Anders liefen die Dinge für die Präfekten Andreassi und La Barbera, die vom Innenminister Claudio Scajola aus »Opportunitätsgründen« am 3. August abgesetzt worden waren. Andreassi, ein so genannter Antiterrorismusexperte, der der Linken zugerechnet wird, hatte seine Arbeit schon vor dem G8-Gipfel erledigt, indem er die Zusammensetzung des Widerstands analysierte.

In Genua war Andreassi lediglich ein Supervisor ohne Zuständigkeit für die öffentliche Sicherheit. La Repubblica zufolge war seine Ablösung schon vor dem Gipfel eine beschlossene Sache.
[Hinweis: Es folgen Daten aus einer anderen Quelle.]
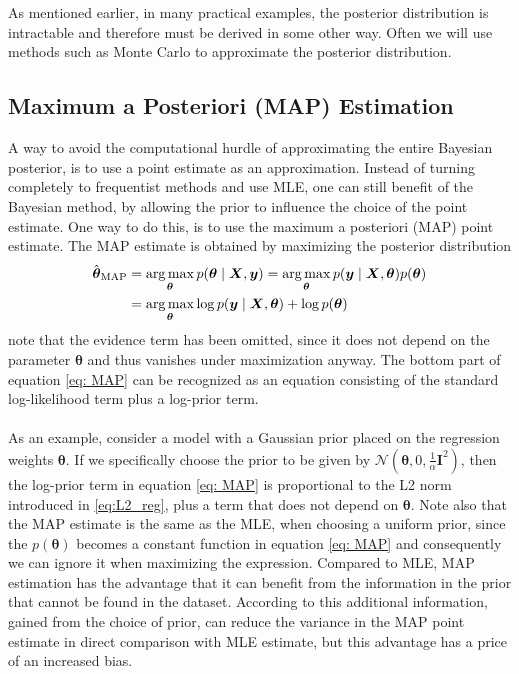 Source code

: \\
\\
As mentioned earlier, in many practical examples, the posterior distribution is intractable and therefore must be derived in some other way. Often we will use methods such as Monte Carlo to approximate the posterior distribution. 

\subsection{Maximum a Posteriori (MAP) Estimation}
A way to avoid the computational hurdle of approximating the entire Bayesian posterior, is to use a point estimate as an approximation. Instead of turning completely to frequentist methods and use MLE, one can still benefit of the Bayesian method, by allowing the prior to influence the choice of the point estimate. One way to do this, is to use the maximum a posteriori (MAP) point estimate. The MAP estimate is obtained by maximizing the posterior distribution
\begin{equation}\label{eq: MAP}
  \begin{split}
        \hat{\boldsymbol{\theta}}_{\text{MAP}}&=\operatorname*{arg\,max}_{\boldsymbol{\theta}}{p(\boldsymbol{\theta}\mid \boldsymbol{X},\boldsymbol{y}})=\operatorname*{arg\,max}_{\boldsymbol{\theta}}{p(\boldsymbol{y}\mid \boldsymbol{X},\boldsymbol{\theta}}) p(\boldsymbol{\theta})\\
        &=\operatorname*{arg\,max}_{\boldsymbol{\theta}}{\log p(\boldsymbol{y}\mid \boldsymbol{X},\boldsymbol{\theta}})+ \log p(\boldsymbol{\theta})
  \end{split}
\end{equation}
note that the evidence term has been omitted, since it does not depend on the parameter $\boldsymbol{\theta}$ and thus vanishes under maximization anyway. The bottom part of equation \ref{eq: MAP} can be recognized as an equation consisting of the standard log-likelihood term plus a log-prior term. \\
\\
As an example, consider a model with a Gaussian prior placed on the regression weights $\boldsymbol{\theta}$. If we specifically choose the prior to be given by $\mathcal{N}\left(\boldsymbol{\theta},0,\frac{1}{\alpha}\boldsymbol{I}^2\right)$, then the log-prior term in equation \ref{eq: MAP} is proportional to the L2 norm introduced in \ref{eq:L2_reg}, plus a term that does not depend on $\boldsymbol{\theta}$.
Note also that the MAP estimate is the same as the MLE, when choosing a uniform prior, since the $p(\boldsymbol{\theta})$ becomes a constant function in equation \ref{eq: MAP} and consequently we can ignore it when maximizing the expression. Compared to MLE, MAP estimation has the advantage that it can benefit from the information in the prior that cannot be found in the dataset. According to \cite{Goodfellow-et-al-2016} this additional information, gained from the choice of prior, can reduce the variance in the MAP point estimate in direct comparison with MLE estimate, but this advantage has a price of an increased bias.
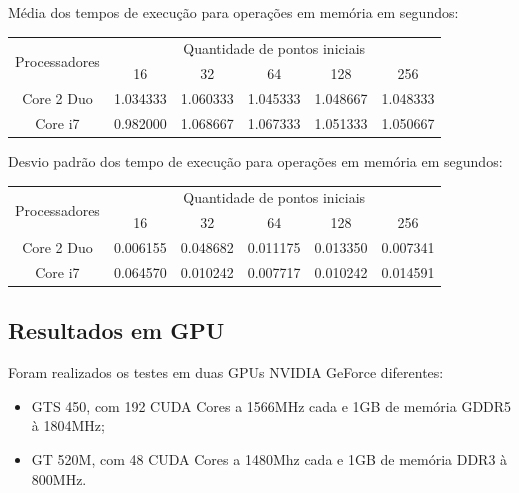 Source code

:     \noindent Média dos tempos de execução para operações em memória em segundos:\\
    \begin{scriptsize}
    \begin{tabular}{| c | c | c | c | c | c |}
      \hline
      \multirow{2}{*}{Processadores}& \multicolumn{5}{|c|}{Quantidade de pontos iniciais} \\ \cline{2-6}
      & 16 & 32 & 64 & 128 & 256 \\ \hline
      Core 2 Duo & 1.034333 & 1.060333 & 1.045333 & 1.048667 & 1.048333 \\ \hline
      Core i7 & 0.982000 & 1.068667 & 1.067333 & 1.051333 & 1.050667\\ \hline

      \hline
    \end{tabular}
    \end{scriptsize}
    
    \hspace{1mm}\newline
    
    \noindent Desvio padrão dos tempo de execução para operações em memória em segundos:\\
    \begin{scriptsize}
    \begin{tabular}{| c | c | c | c | c | c |}
      \hline
      \multirow{2}{*}{Processadores}& \multicolumn{5}{|c|}{Quantidade de pontos iniciais} \\ \cline{2-6}
      & 16 & 32 & 64 & 128 & 256 \\ \hline
      Core 2 Duo & 0.006155 & 0.048682 & 0.011175 & 0.013350 & 0.007341 \\ \hline
      Core i7 & 0.064570 & 0.010242 & 0.007717 & 0.010242 & 0.014591 \\ \hline

      \hline
    \end{tabular}
    \end{scriptsize}

  \subsection{Resultados em GPU}
    Foram realizados os testes em duas GPUs NVIDIA GeForce diferentes:
  \begin{itemize}
    \item GTS 450, com 192 CUDA Cores a 1566MHz cada e 1GB de memória GDDR5 à 1804MHz;
    \item GT 520M, com 48 CUDA Cores a 1480Mhz cada e 1GB de memória DDR3 à 800MHz.
  \end{itemize}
Am Abend des 21. Juli äußerte sich Andreassi nur zur Verhältnismäßigkeit des Einsatzes in der Diaz-Schule, dann ging er und überließ La Barbera das Feld, dem einstigen Hardliner bei der Bekämpfung der Mafia.

La Barbera war der ranghöchste Beamte vor Ort. Seine Verantwortung steht in einem Zusammenhang mit dem römischen Einsatzkommando Celere. Die während des Sturms auf die Diaz- Schule verletzten Beamten gehören fast ausschließlich zu dieser Einheit (15 von 17), und es ist bezeichnend, dass die Celerini es ablehnen, sich der Justiz zu präsentieren.

Denn sie sind Immunität gewöhnt. Am 20. Oktober dieses Jahres verletzten Angehörige dieser Einheit einen Fan der Fußballmannschaft von L'Aquila in Lanciano schwer. Die Vorwürfe der örtlichen Polizei wurden abgeblockt, der Täter konnte bis heute nicht identifiziert werden. Vor der Großdemonstration gegen den Krieg in Afghanistan in Rom am 9. November legten sie noch einmal nach. Einige ihrer Mitglieder ließen über den Corriere delle Sera die Drohung verbreiten, in Rom werde man die »Zugabe« zu Genua erleben.

Als einzige Konsequenz der Ermittlungen blieb schließlich, dass der neue Polizeiknüppel, ein übler, zugespitzter Schlagstock, den die Polizei eigens für den Gipfel anfertigen ließ, künftig nicht mehr zum Einsatz kommt. Die Krise der Polizei lässt sich nicht mehr verbergen, und Andreassi hatte offensichtlich die Aufgabe, eine Art Damm gegen den sich in ihren Reihen ausbreitenden Rechtsextremismuns zu errichten.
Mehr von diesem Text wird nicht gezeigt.